◆ **Work item**
What is needed is an exact reproduction of the listing, without its pictures.

+===+

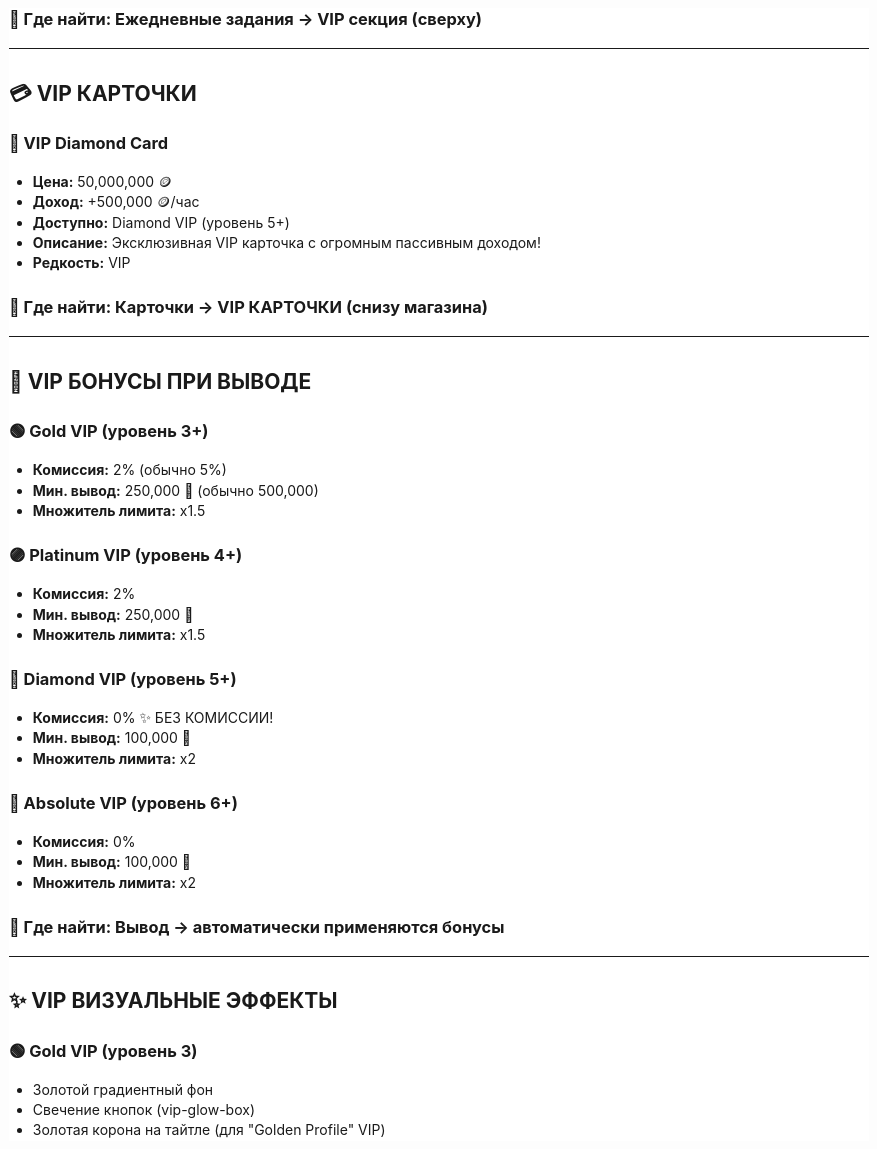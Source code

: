 ### 📍 Где найти: Ежедневные задания → VIP секция (сверху)

---

## 💳 VIP КАРТОЧКИ

### 💎 VIP Diamond Card
- **Цена:** 50,000,000 🪙
- **Доход:** +500,000 🪙/час
- **Доступно:** Diamond VIP (уровень 5+)
- **Описание:** Эксклюзивная VIP карточка с огромным пассивным доходом!
- **Редкость:** VIP

### 📍 Где найти: Карточки → VIP КАРТОЧКИ (снизу магазина)

---

## 💸 VIP БОНУСЫ ПРИ ВЫВОДЕ

### 🟢 Gold VIP (уровень 3+)
- **Комиссия:** 2% (обычно 5%)
- **Мин. вывод:** 250,000 💎 (обычно 500,000)
- **Множитель лимита:** x1.5

### 🟣 Platinum VIP (уровень 4+)
- **Комиссия:** 2%
- **Мин. вывод:** 250,000 💎
- **Множитель лимита:** x1.5

### 💎 Diamond VIP (уровень 5+)
- **Комиссия:** 0% ✨ БЕЗ КОМИССИИ!
- **Мин. вывод:** 100,000 💎
- **Множитель лимита:** x2

### 👑 Absolute VIP (уровень 6+)
- **Комиссия:** 0%
- **Мин. вывод:** 100,000 💎
- **Множитель лимита:** x2

### 📍 Где найти: Вывод → автоматически применяются бонусы

---

## ✨ VIP ВИЗУАЛЬНЫЕ ЭФФЕКТЫ

### 🟢 Gold VIP (уровень 3)
- Золотой градиентный фон
- Свечение кнопок (vip-glow-box)
- Золотая корона на тайтле (для "Golden Profile" VIP)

+===+

◆ **Task output**
Source code

: ### 📍 Где найти: Ежедневные задания → VIP секция (сверху)

---

## 💳 VIP КАРТОЧКИ

### 💎 VIP Diamond Card
- **Цена:** 50,000,000 🪙
- **Доход:** +500,000 🪙/час
- **Доступно:** Diamond VIP (уровень 5+)
- **Описание:** Эксклюзивная VIP карточка с огромным пассивным доходом!
- **Редкость:** VIP

### 📍 Где найти: Карточки → VIP КАРТОЧКИ (снизу магазина)

---

## 💸 VIP БОНУСЫ ПРИ ВЫВОДЕ

### 🟢 Gold VIP (уровень 3+)
- **Комиссия:** 2% (обычно 5%)
- **Мин. вывод:** 250,000 💎 (обычно 500,000)
- **Множитель лимита:** x1.5

### 🟣 Platinum VIP (уровень 4+)
- **Комиссия:** 2%
- **Мин. вывод:** 250,000 💎
- **Множитель лимита:** x1.5

### 💎 Diamond VIP (уровень 5+)
- **Комиссия:** 0% ✨ БЕЗ КОМИССИИ!
- **Мин. вывод:** 100,000 💎
- **Множитель лимита:** x2

### 👑 Absolute VIP (уровень 6+)
- **Комиссия:** 0%
- **Мин. вывод:** 100,000 💎
- **Множитель лимита:** x2

### 📍 Где найти: Вывод → автоматически применяются бонусы

---

## ✨ VIP ВИЗУАЛЬНЫЕ ЭФФЕКТЫ

### 🟢 Gold VIP (уровень 3)
- Золотой градиентный фон
- Свечение кнопок (vip-glow-box)
- Золотая корона на тайтле (для "Golden Profile" VIP)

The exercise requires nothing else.